Crowd crush disaster in Bangkok

The Kor Royal Cup stampede was a crowd crush that occurred on 20 February 2010 at Suphachalasai Stadium in Bangkok, Thailand during a Kor Royal Cup match between Muangthong United and Thai Port.

==Events==

Koné Mohamed scored with a header from a Piyachart free kick in the 67th minute, his first goal in a Muangthong United shirt after he moved from Chonburi, and Dagno Siaka scored with a header in the 81st minute.
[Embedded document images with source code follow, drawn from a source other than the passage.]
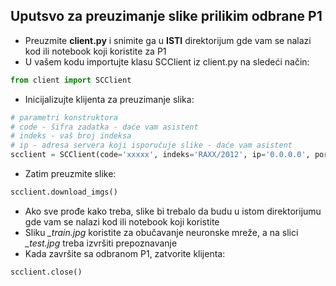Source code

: ## Uputsvo za preuzimanje slike prilikim odbrane P1

* Preuzmite **client.py** i snimite ga u **ISTI** direktorijum gde vam se nalazi kod ili notebook koji koristite za P1
* U vašem kodu importujte klasu SCClient iz client.py na sledeći način:

```python
from client import SCClient
```

* Inicijalizujte klijenta za preuzimanje slika:

```python
# parametri konstruktora
# code - šifra zadatka - daće vam asistent
# indeks - vaš broj indeksa
# ip - adresa servera koji isporučuje slike - daće vam asistent
scclient = SCClient(code='xxxxx', indeks='RAXX/2012', ip='0.0.0.0', port=8080)
```

* Zatim preuzmite slike:

```python
scclient.download_imgs()
```

* Ako sve prođe kako treba, slike bi trebalo da budu u istom direktorijumu gde vam se nalazi kod ili notebook koji koristite
* Sliku *_train.jpg* koristite za obučavanje neuronske mreže, a na slici *_test.jpg* treba izvršiti prepoznavanje
* Kada završite sa odbranom P1, zatvorite klijenta:

```python
scclient.close()
```
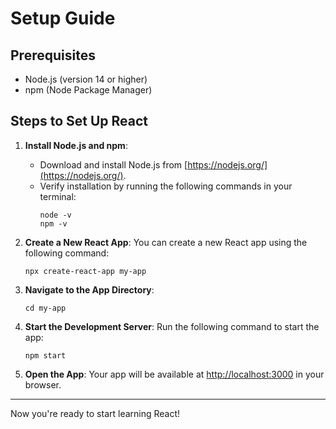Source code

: 
# Setup Guide

## Prerequisites
- Node.js (version 14 or higher)
- npm (Node Package Manager)

## Steps to Set Up React

1. **Install Node.js and npm**:
   - Download and install Node.js from [https://nodejs.org/](https://nodejs.org/).
   - Verify installation by running the following commands in your terminal:
     ```
     node -v
     npm -v
     ```

2. **Create a New React App**:
   You can create a new React app using the following command:
   ```
   npx create-react-app my-app
   ```

3. **Navigate to the App Directory**:
   ```
   cd my-app
   ```

4. **Start the Development Server**:
   Run the following command to start the app:
   ```
   npm start
   ```

5. **Open the App**:
   Your app will be available at [http://localhost:3000](http://localhost:3000) in your browser.

---

Now you're ready to start learning React!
Thai Port's Pongpipat Kamnuan attempted to convince his fans (the Khlong Toei Army) that the second goal came from a handball; they agreed with him, and feeling that the second goal should have been disallowed, they started throwing firecrackers and bottles onto the pitch, and a pitch invasion then occurred in which Thai Port fans attacked fleeing Muangthong United fans (the Ultra Muangthong), Muangthong United players, officials and stadium security personnel.

Thai Port fans later set fire to Muangthong United's team flag and a team shirt in the centre of the pitch.

==Aftermath==
The match was abandoned and the Kor Royal Cup was awarded to Muangthong United. The actions of the Thai Port fans could not have come at a worse time for the club, as they were preparing to host the Vietnamese champions, Đà Nẵng in their 2010 AFC Cup Group H opener at the National Stadium on 24 February.

At least ten fans were injured, nine from Muangthong United and one from Thai Port.